(Data extracted from a collection)
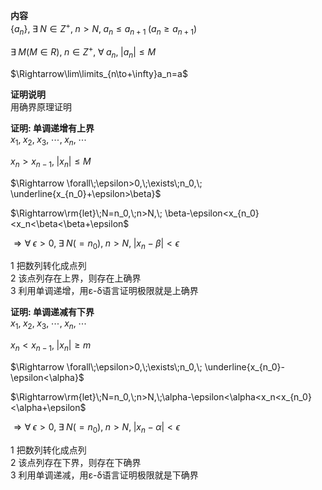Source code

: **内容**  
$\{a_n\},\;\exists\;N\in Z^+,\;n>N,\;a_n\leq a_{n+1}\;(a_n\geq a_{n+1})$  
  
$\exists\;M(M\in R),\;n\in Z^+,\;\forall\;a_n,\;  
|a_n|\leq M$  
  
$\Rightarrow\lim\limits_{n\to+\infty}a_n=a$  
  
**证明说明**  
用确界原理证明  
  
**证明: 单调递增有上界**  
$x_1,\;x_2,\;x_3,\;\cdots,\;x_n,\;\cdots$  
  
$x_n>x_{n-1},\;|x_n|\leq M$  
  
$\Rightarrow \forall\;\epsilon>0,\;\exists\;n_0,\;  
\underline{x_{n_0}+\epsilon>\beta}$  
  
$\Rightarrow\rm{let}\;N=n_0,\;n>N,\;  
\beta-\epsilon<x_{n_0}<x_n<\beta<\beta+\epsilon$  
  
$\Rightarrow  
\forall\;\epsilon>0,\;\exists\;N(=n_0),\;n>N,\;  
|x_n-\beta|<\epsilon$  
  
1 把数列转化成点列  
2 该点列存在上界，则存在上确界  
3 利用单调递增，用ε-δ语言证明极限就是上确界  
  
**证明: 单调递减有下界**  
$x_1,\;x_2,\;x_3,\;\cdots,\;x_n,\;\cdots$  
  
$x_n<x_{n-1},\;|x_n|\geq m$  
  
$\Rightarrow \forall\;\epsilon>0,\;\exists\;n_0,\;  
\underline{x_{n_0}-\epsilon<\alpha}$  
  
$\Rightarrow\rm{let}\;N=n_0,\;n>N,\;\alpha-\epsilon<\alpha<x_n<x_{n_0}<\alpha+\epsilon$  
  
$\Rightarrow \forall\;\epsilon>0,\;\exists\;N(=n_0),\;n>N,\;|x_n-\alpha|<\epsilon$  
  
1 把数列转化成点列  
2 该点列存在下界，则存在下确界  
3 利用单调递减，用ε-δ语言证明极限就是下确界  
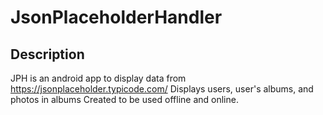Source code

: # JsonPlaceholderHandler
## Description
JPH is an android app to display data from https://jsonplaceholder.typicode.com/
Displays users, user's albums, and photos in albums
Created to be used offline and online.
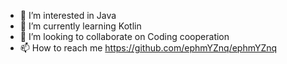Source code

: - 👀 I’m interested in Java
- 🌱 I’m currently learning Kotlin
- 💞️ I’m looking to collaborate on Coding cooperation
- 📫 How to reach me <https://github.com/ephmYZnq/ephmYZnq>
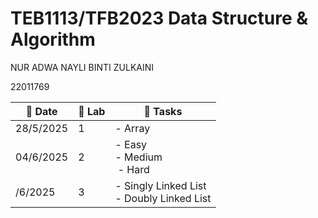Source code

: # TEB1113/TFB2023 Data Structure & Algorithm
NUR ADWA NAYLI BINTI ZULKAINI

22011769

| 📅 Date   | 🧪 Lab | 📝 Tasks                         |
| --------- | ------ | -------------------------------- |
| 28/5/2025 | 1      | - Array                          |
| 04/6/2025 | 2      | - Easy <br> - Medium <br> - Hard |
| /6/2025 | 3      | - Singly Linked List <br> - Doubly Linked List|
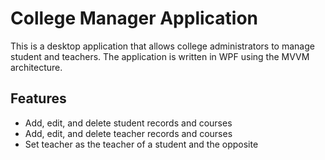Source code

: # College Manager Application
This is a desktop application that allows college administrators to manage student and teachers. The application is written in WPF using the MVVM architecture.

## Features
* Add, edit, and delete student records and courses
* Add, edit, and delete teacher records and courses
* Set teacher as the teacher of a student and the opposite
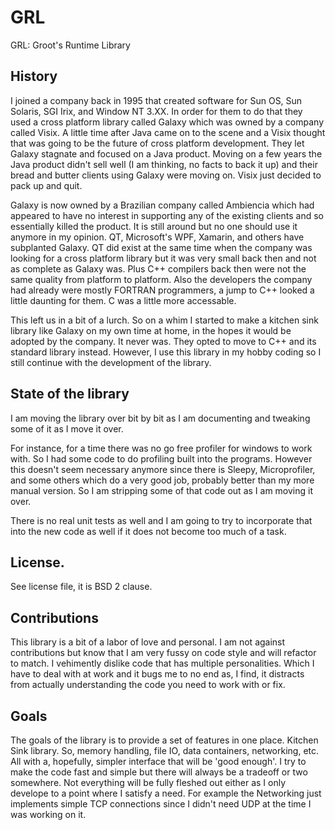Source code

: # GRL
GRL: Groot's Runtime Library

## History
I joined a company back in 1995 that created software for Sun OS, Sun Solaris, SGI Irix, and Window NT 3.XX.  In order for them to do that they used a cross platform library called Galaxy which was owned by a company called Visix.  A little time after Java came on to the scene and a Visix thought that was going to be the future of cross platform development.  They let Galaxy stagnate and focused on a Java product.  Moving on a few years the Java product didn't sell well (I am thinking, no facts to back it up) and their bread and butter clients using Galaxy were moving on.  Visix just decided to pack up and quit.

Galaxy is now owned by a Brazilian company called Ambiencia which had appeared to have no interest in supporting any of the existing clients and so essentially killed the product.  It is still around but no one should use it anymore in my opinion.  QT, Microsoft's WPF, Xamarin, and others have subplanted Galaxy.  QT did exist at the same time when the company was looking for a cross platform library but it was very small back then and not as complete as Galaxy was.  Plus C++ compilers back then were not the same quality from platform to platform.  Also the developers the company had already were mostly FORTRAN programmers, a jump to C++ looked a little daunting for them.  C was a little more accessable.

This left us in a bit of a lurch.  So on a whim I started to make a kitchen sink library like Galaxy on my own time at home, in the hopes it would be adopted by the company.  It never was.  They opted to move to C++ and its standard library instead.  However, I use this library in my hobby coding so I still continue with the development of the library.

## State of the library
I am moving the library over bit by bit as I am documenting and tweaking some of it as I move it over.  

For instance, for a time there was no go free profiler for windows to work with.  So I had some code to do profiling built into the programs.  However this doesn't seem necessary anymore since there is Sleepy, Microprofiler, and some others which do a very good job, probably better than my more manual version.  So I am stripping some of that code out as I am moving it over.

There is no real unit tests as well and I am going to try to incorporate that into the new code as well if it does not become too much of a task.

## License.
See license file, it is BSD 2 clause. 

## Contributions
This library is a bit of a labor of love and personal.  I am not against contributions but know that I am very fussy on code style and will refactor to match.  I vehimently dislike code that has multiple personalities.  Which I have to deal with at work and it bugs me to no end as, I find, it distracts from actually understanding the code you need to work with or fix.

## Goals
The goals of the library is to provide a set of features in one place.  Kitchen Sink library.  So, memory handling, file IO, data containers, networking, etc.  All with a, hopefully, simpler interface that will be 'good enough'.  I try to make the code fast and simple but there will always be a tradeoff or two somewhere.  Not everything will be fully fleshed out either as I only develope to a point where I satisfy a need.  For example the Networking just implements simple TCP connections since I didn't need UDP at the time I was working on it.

* Task requirements:
Exclude the images and copy every record above exactly.

* Expected answer:
Source code

: **内容**  
$\{a_n\},\;\exists\;N\in Z^+,\;n>N,\;a_n\leq a_{n+1}\;(a_n\geq a_{n+1})$  
  
$\exists\;M(M\in R),\;n\in Z^+,\;\forall\;a_n,\;  
|a_n|\leq M$  
  
$\Rightarrow\lim\limits_{n\to+\infty}a_n=a$  
  
**证明说明**  
用确界原理证明  
  
**证明: 单调递增有上界**  
$x_1,\;x_2,\;x_3,\;\cdots,\;x_n,\;\cdots$  
  
$x_n>x_{n-1},\;|x_n|\leq M$  
  
$\Rightarrow \forall\;\epsilon>0,\;\exists\;n_0,\;  
\underline{x_{n_0}+\epsilon>\beta}$  
  
$\Rightarrow\rm{let}\;N=n_0,\;n>N,\;  
\beta-\epsilon<x_{n_0}<x_n<\beta<\beta+\epsilon$  
  
$\Rightarrow  
\forall\;\epsilon>0,\;\exists\;N(=n_0),\;n>N,\;  
|x_n-\beta|<\epsilon$  
  
1 把数列转化成点列  
2 该点列存在上界，则存在上确界  
3 利用单调递增，用ε-δ语言证明极限就是上确界  
  
**证明: 单调递减有下界**  
$x_1,\;x_2,\;x_3,\;\cdots,\;x_n,\;\cdots$  
  
$x_n<x_{n-1},\;|x_n|\geq m$  
  
$\Rightarrow \forall\;\epsilon>0,\;\exists\;n_0,\;  
\underline{x_{n_0}-\epsilon<\alpha}$  
  
$\Rightarrow\rm{let}\;N=n_0,\;n>N,\;\alpha-\epsilon<\alpha<x_n<x_{n_0}<\alpha+\epsilon$  
  
$\Rightarrow \forall\;\epsilon>0,\;\exists\;N(=n_0),\;n>N,\;|x_n-\alpha|<\epsilon$  
  
1 把数列转化成点列  
2 该点列存在下界，则存在下确界  
3 利用单调递减，用ε-δ语言证明极限就是下确界  
Source code

: # JsonPlaceholderHandler
## Description
JPH is an android app to display data from https://jsonplaceholder.typicode.com/
Displays users, user's albums, and photos in albums
Created to be used offline and online.
Source code

: - 👀 I’m interested in Java
- 🌱 I’m currently learning Kotlin
- 💞️ I’m looking to collaborate on Coding cooperation
- 📫 How to reach me <https://github.com/ephmYZnq/ephmYZnq>
Source code

: # TEB1113/TFB2023 Data Structure & Algorithm
NUR ADWA NAYLI BINTI ZULKAINI

22011769

| 📅 Date   | 🧪 Lab | 📝 Tasks                         |
| --------- | ------ | -------------------------------- |
| 28/5/2025 | 1      | - Array                          |
| 04/6/2025 | 2      | - Easy <br> - Medium <br> - Hard |
| /6/2025 | 3      | - Singly Linked List <br> - Doubly Linked List|
Source code

: # College Manager Application
This is a desktop application that allows college administrators to manage student and teachers. The application is written in WPF using the MVVM architecture.

## Features
* Add, edit, and delete student records and courses
* Add, edit, and delete teacher records and courses
* Set teacher as the teacher of a student and the opposite
Source code

: # GRL
GRL: Groot's Runtime Library

## History
I joined a company back in 1995 that created software for Sun OS, Sun Solaris, SGI Irix, and Window NT 3.XX.  In order for them to do that they used a cross platform library called Galaxy which was owned by a company called Visix.  A little time after Java came on to the scene and a Visix thought that was going to be the future of cross platform development.  They let Galaxy stagnate and focused on a Java product.  Moving on a few years the Java product didn't sell well (I am thinking, no facts to back it up) and their bread and butter clients using Galaxy were moving on.  Visix just decided to pack up and quit.

Galaxy is now owned by a Brazilian company called Ambiencia which had appeared to have no interest in supporting any of the existing clients and so essentially killed the product.  It is still around but no one should use it anymore in my opinion.  QT, Microsoft's WPF, Xamarin, and others have subplanted Galaxy.  QT did exist at the same time when the company was looking for a cross platform library but it was very small back then and not as complete as Galaxy was.  Plus C++ compilers back then were not the same quality from platform to platform.  Also the developers the company had already were mostly FORTRAN programmers, a jump to C++ looked a little daunting for them.  C was a little more accessable.

This left us in a bit of a lurch.  So on a whim I started to make a kitchen sink library like Galaxy on my own time at home, in the hopes it would be adopted by the company.  It never was.  They opted to move to C++ and its standard library instead.  However, I use this library in my hobby coding so I still continue with the development of the library.

## State of the library
I am moving the library over bit by bit as I am documenting and tweaking some of it as I move it over.  

For instance, for a time there was no go free profiler for windows to work with.  So I had some code to do profiling built into the programs.  However this doesn't seem necessary anymore since there is Sleepy, Microprofiler, and some others which do a very good job, probably better than my more manual version.  So I am stripping some of that code out as I am moving it over.

There is no real unit tests as well and I am going to try to incorporate that into the new code as well if it does not become too much of a task.

## License.
See license file, it is BSD 2 clause. 

## Contributions
This library is a bit of a labor of love and personal.  I am not against contributions but know that I am very fussy on code style and will refactor to match.  I vehimently dislike code that has multiple personalities.  Which I have to deal with at work and it bugs me to no end as, I find, it distracts from actually understanding the code you need to work with or fix.

## Goals
The goals of the library is to provide a set of features in one place.  Kitchen Sink library.  So, memory handling, file IO, data containers, networking, etc.  All with a, hopefully, simpler interface that will be 'good enough'.  I try to make the code fast and simple but there will always be a tradeoff or two somewhere.  Not everything will be fully fleshed out either as I only develope to a point where I satisfy a need.  For example the Networking just implements simple TCP connections since I didn't need UDP at the time I was working on it.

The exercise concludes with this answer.